Bao Bushu, ainda intrigado, pois vira tudo, perguntou: “Senhor, o que é um mestre do Nível Frase?”
“Ah, na nossa escola, existem níveis: o Nível Som, que apenas fala, sem poder escrever usando a força sagrada; depois o Nível Letra, capaz de escrever caracteres soltos, sem restrições de fala; então vem o Nível Frase, capaz de escrever frases com dois ou mais caracteres; em seguida, Nível Poesia, Nível Canção, e por fim Nível Texto; acima desse, está o Nível Sagrado”, explicou o jovem mestre, recitando de cor.
“Então, senhor, como o mestre do Nível Frase lidou com o dragão?”, instigou Bao Bushu, sabendo que alguns gostam de prolongar histórias ao serem incitados.

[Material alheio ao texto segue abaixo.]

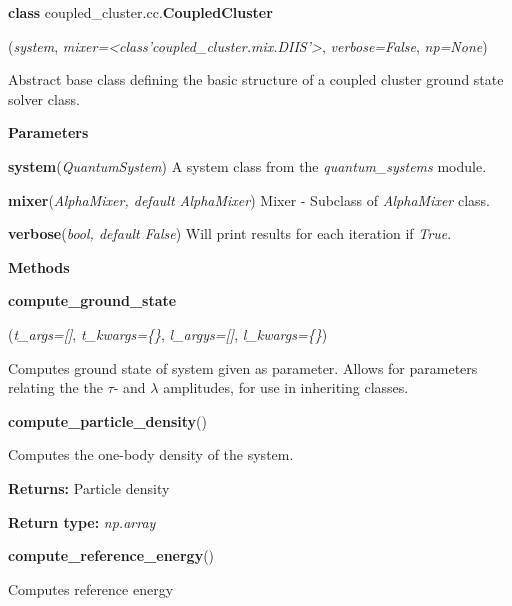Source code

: \begin{tcolorbox}
    {\selectfont
    \textbf{class} coupled\_cluster.cc.\textbf{CoupledCluster}

    \hspace{1em}(\emph{system}, \emph{mixer=<class'coupled\_cluster.mix.DIIS'>}, 
        \emph{verbose=False}, \emph{np=None})

    \vspace{1em}
    Abstract base class defining the basic structure of a coupled cluster ground state 
    solver class.
    
    \vspace{1em}
    \textbf{Parameters}

    \hspace{2em}\textbf{system}(\emph{QuantumSystem}) A system class from the 
        \emph{quantum\_systems} module.

    \hspace{2em}\textbf{mixer}(\emph{AlphaMixer, default AlphaMixer}) Mixer - 
        Subclass of \emph{AlphaMixer} class.

    \hspace{2em}\textbf{verbose}(\emph{bool, default False}) Will print results 
        for each iteration if \emph{True}.

    \vspace{1em}
    \textbf{Methods}

    \hspace{2em} \textbf{compute\_ground\_state}
        \begin{adjustwidth}{4em}{}
        (\emph{t\_args=[]}, \emph{t\_kwargs=\{\}}, \emph{l\_argys=[]}, \emph{l\_kwargs=\{\}})

        Computes ground state of system given as parameter. Allows for parameters relating 
        the the $\tau$- and $\lambda$ amplitudes, for use in inheriting classes.
        \end{adjustwidth}
    
    \hspace{2em} \textbf{compute\_particle\_density}()
        \begin{adjustwidth}{4em}{}
        Computes the one-body density of the system.
   
        \textbf{Returns:} Particle density 
  
        \textbf{Return type:} \emph{np.array}
        \end{adjustwidth}
    
    \hspace{2em} \textbf{compute\_reference\_energy}()
        \begin{adjustwidth}{4em}{}
        Computes reference energy


\end{adjustwidth}}
\end{tcolorbox}
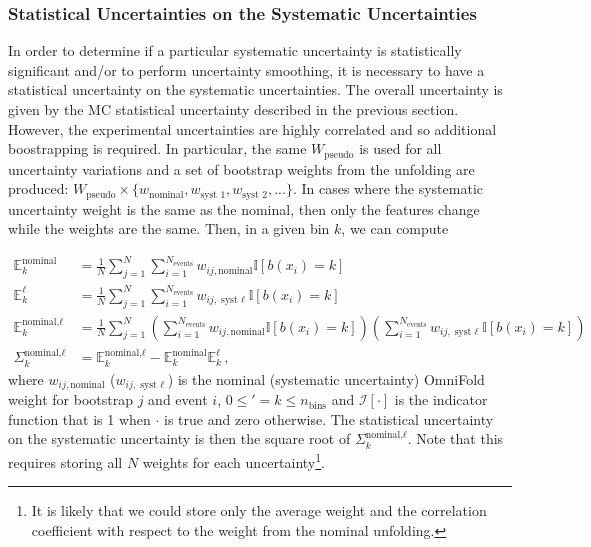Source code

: \subsubsection{Statistical Uncertainties on the Systematic Uncertainties}

In order to determine if a particular systematic uncertainty is statistically significant and/or to perform uncertainty smoothing, it is necessary to have a statistical uncertainty on the systematic uncertainties.   The overall uncertainty is given by the MC statistical uncertainty described in the previous section.  However, the experimental uncertainties are highly correlated and so additional boostrapping is required.  In particular, the same $W_\text{pseudo}$ is used for all uncertainty variations and a set of bootstrap weights from the unfolding are produced: $W_\text{pseudo}\times\{w_\text{nominal},w_\text{syst 1}, w_\text{syst 2},...\}$.  In cases where the systematic uncertainty weight is the same as the nominal, then only the features change while the weights are the same.  Then, in a given bin $k$, we can compute 

\begin{align}
\mathbb{E}_k^\text{nominal} &= \frac{1}{N}\sum_{j=1}^N\sum_{i=1}^{N_\text{events}} w_{ij,\text{nominal}} \mathbb{I}[b(x_i)=k]\\
\mathbb{E}_k^\text{$\ell$} &= \frac{1}{N}\sum_{j=1}^N\sum_{i=1}^{N_\text{events}} w_{ij,\text{syst $\ell$}} \mathbb{I}[b(x_i)=k]\\
\mathbb{E}_{k}^\text{nominal,$\ell$} &= \frac{1}{N}\sum_{j=1}^N \left(\sum_{i=1}^{N_\text{events}} w_{ij,\text{nominal}}\mathbb{I}[b(x_i)=k]\right)\left(\sum_{i=1}^{N_\text{events}} w_{ij,\text{syst $\ell$}}\mathbb{I}[b(x_i)=k]\right)\\
\Sigma_{k}^\text{nominal,$\ell$}&=\mathbb{E}_{k}^\text{nominal,$\ell$}- \mathbb{E}_k^\text{nominal}\mathbb{E}_k^\text{$\ell$} \,,
\end{align}
where $w_{ij,\text{nominal}}$ ($w_{ij,\text{syst $\ell$}}$) is the nominal (systematic uncertainty) OmniFold weight for bootstrap $j$ and event $i$, $0\leq '=k\leq n_\text{bins}$ and $\mathcal{I}[\cdot]$ is the indicator function that is 1 when $\cdot$ is true and zero otherwise.   The statistical uncertainty on the systematic uncertainty is then the square root of $\Sigma_{k}^\text{nominal,$\ell$}$. Note that this requires storing all $N$ weights for each uncertainty\footnote{It is likely that we could store only the average weight and the correlation coefficient with respect to the weight from the nominal unfolding.}.

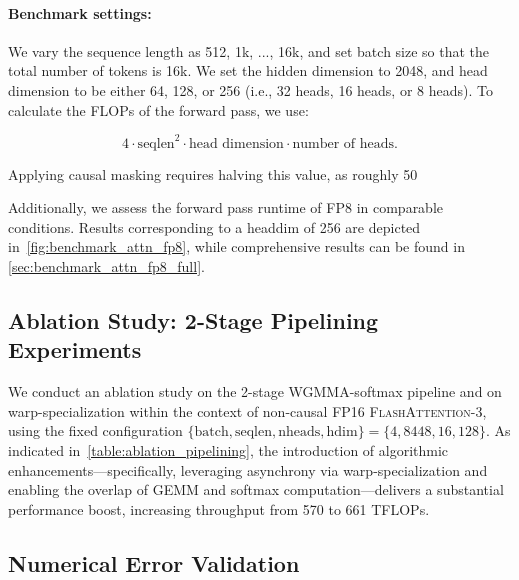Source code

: \begin{itemize}
\paragraph{Benchmark settings:} We vary the sequence length as 512, 1k, ..., 16k, and set batch size so that the total number of tokens is 16k. We set the hidden dimension to 2048, and head dimension to be either 64, 128, or 256 (i.e., 32 heads, 16 heads, or 8 heads). To calculate the FLOPs of the forward pass, we use:

\begin{equation*}
  4 \cdot \text{seqlen}^2 \cdot \text{head dimension} \cdot \text{number of heads}.
\end{equation*}

Applying causal masking requires halving this value, as roughly 50%

Additionally, we assess the forward pass runtime of FP8 in comparable conditions. Results corresponding to a headdim of 256 are depicted in~\cref{fig:benchmark_attn_fp8}, while comprehensive results can be found in \cref{sec:benchmark_attn_fp8_full}.

\subsection{Ablation Study: 2-Stage Pipelining Experiments}
\label{sec:2-stage-pipelining-experiments}

We conduct an ablation study on the 2-stage WGMMA-softmax pipeline and on warp-specialization within the context of non-causal FP16 \textsc{FlashAttention-3}, using the fixed configuration $\{\text{batch}, \text{seqlen}, \text{nheads}, \text{hdim}\} = \{ 4, 8448, 16, 128\}$. As indicated in~\cref{table:ablation_pipelining}, the introduction of algorithmic enhancements—specifically, leveraging asynchrony via warp-specialization and enabling the overlap of GEMM and softmax computation—delivers a substantial performance boost, increasing throughput from 570 to 661 TFLOPs.

\subsection{Numerical Error Validation}
\label{sec:numerical_error}


\end{itemize}
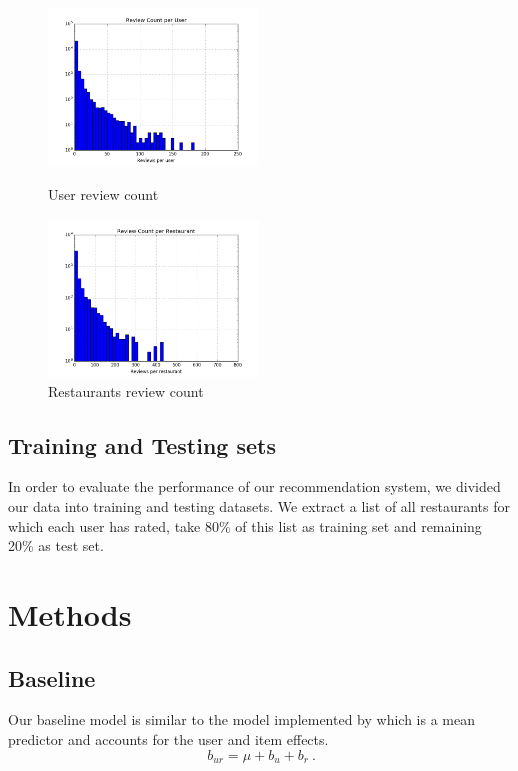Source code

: \documentclass{llncs}
\begin{document}
\begin{figure}
	\begin{minipage}[t]{0.5\textwidth}
		\centering
		\includegraphics[width=2.2in]{fig1.png}
		\caption{User review count}
		\label{fig:side:a}
	\end{minipage}%
	\begin{minipage}[t]{0.5\textwidth}
		\centering
		\includegraphics[width=2.2in]{fig2.png}
		\caption{Restaurants review count}
		\label{fig:side:b}
	\end{minipage}
\end{figure}

\subsection{Training and Testing sets}
%
In order to evaluate the performance of our recommendation system, we divided our data into training and testing datasets. We extract a list of all restaurants for which each user has rated, take 80\% of this list as training set and remaining 20\% as test set. 

\section{Methods}
\subsection{Baseline}
Our baseline model is similar to the model implemented by\cite{Yehuda} which is a mean predictor and accounts for the user and item effects. 
\begin{equation}
\ b_{ur} = \mu + b_u + b_r \ .
\end{equation}
\end{document}
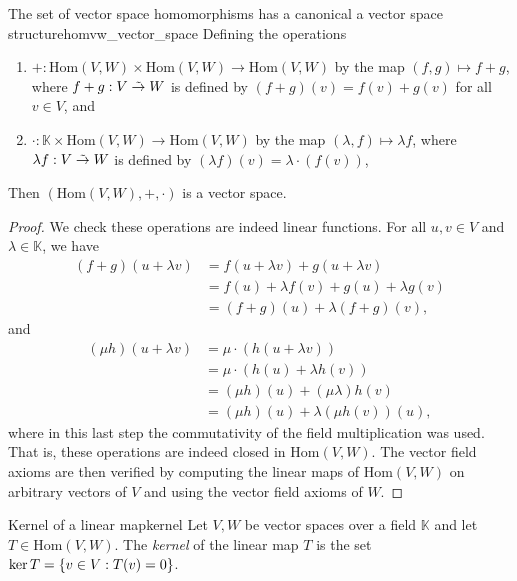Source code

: \begin{proposition}{The set of vector space homomorphisms has a canonical a vector space structure}{homvw_vector_space}
    Defining the operations
    \begin{enumerate}[label=(\alph*)]
        \item \(+: \mathrm{Hom}(V,W) \times \mathrm{Hom}(V,W) \to \mathrm{Hom}(V,W)\) by the map \((f,g) \mapsto f + g\), where \(f+g : V \mathrel{\tilde{\to}} W\) is defined by \((f+g)(v) = f(v) + g(v)\) for all \(v \in V\), and
        \item \(\cdot : \mathbb{K} \times \mathrm{Hom}(V, W) \to \mathrm{Hom}(V, W)\) by the map \((\lambda, f) \mapsto \lambda f\), where \(\lambda f : V \mathrel{\tilde{\to}} W\) is defined by \((\lambda f)(v) =\lambda\cdot (f(v)) \),
    \end{enumerate}
    Then \((\mathrm{Hom}(V,W), +, \cdot)\) is a vector space.
\end{proposition}
\begin{proof}
    We check these operations are indeed linear functions. For all \(u, v \in V\) and \(\lambda \in \mathbb{K}\), we have
    \begin{align*}
        (f+g)(u + \lambda v) &= f(u + \lambda v) + g(u + \lambda v)\\
                             &= f(u) + \lambda f(v) + g(u) + \lambda g(v)\\
                             &= (f+g)(u) + \lambda (f+g)(v),
    \end{align*}
    and
    \begin{align*}
        (\mu h)(u + \lambda v) &= \mu \cdot ( h(u + \lambda v))\\
                               &= \mu \cdot ( h(u) + \lambda h(v))\\
                               &= (\mu h)(u) + (\mu \lambda) h(v)\\
                               &= (\mu h)(u) + \lambda (\mu h(v))(u),
    \end{align*}
    where in this last step the commutativity of the field multiplication was used. That is, these operations are indeed closed in \(\mathrm{Hom}(V, W)\). The vector field axioms are then verified by computing the linear maps of \(\mathrm{Hom}(V,W)\) on arbitrary vectors of \(V\) and using the vector field axioms of \(W\).
\end{proof}

\begin{definition}{Kernel of a linear map}{kernel}
    Let \(V, W\) be vector spaces over a field \(\mathbb{K}\) and let \(T \in \mathrm{Hom}(V,W)\). The \emph{kernel} of the linear map \(T\) is the set \(\ker T = \{v \in V : T(v) = 0\}\).
\end{definition}

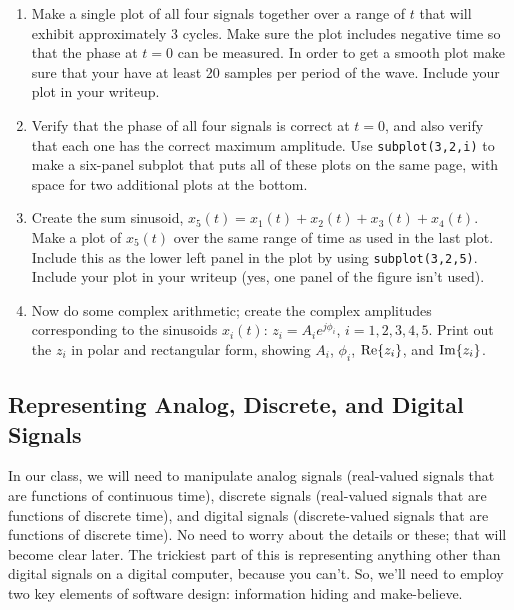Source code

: \begin{enumerate}\renewcommand{\theenumi}{\alph{enumi}}
\item Make a single plot of all four signals together over a range of
  $t$ that will exhibit approximately 3 cycles. Make sure the plot
  includes negative time so that the phase at $t = 0$ can be
  measured. In order to get a smooth plot make sure that your have at
  least 20 samples per period of the wave. Include your plot in your
  writeup.

\item Verify that the phase of all four signals is correct at $t = 0$,
  and also verify that each one has the correct maximum amplitude. Use
  \texttt{subplot(3,2,i)} to make a six-panel subplot that puts all of
  these plots on the same page, with space for two additional plots at
  the bottom.

\item Create the sum sinusoid,
  $x_5(t)=x_1(t)+x_2(t)+x_3(t)+x_4(t)$. Make a plot of $x_5(t)$ over
  the same range of time as used in the last plot. Include this as the
  lower left panel in the plot by using
  \texttt{subplot(3,2,5)}. Include your plot in your writeup (yes, one
  panel of the figure isn't used).

\item Now do some complex arithmetic; create the complex amplitudes
  corresponding to the sinusoids $x_i(t)$: $z_i = A_ie^{j\phi_i}$,
  $i=1,2,3,4,5$. Print out the $z_i$ in polar and rectangular form,
  showing $A_i$, $\phi_i$, $\operatorname{Re}\{z_i\}$, and $\operatorname{Im}\{z_i\}$.
\end{enumerate}


\subsection{Representing Analog, Discrete, and Digital Signals}

In our class, we will need to manipulate analog signals (real-valued
signals that are functions of continuous time), discrete signals
(real-valued signals that are functions of discrete time), and digital
signals (discrete-valued signals that are functions of discrete
time). No need to worry about the details or these; that will become
clear later. The trickiest part of this is representing anything other
than digital signals on a digital computer, because you can't. So,
we'll need to employ two key elements of software design: information
hiding and make-believe.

“Vou te contar, baixinho! Quando vi o granizo, soube que havia algo errado. Ao avistar o tornado, tive certeza. Era alto como centenas de metros, grosso como dezenas, avançando sobre a cidade...”, o jovem mestre se exaltava, gesticulando, e Bao Bushu fazia cara de espanto, perguntando se era mesmo verdade, elogiando—o que só animava ainda mais o jovem.
“Parece que a força dos eruditos não é nada pequena”, pensou Bao Bushu, deitado no chão diante do quarto do jovem mestre, sentindo-se mais seguro ao perceber um fio de eletricidade em seu dantian. Pelo menos, agora, ele havia cruzado o limiar deste mundo extraordinário, e não mais vagava do lado de fora.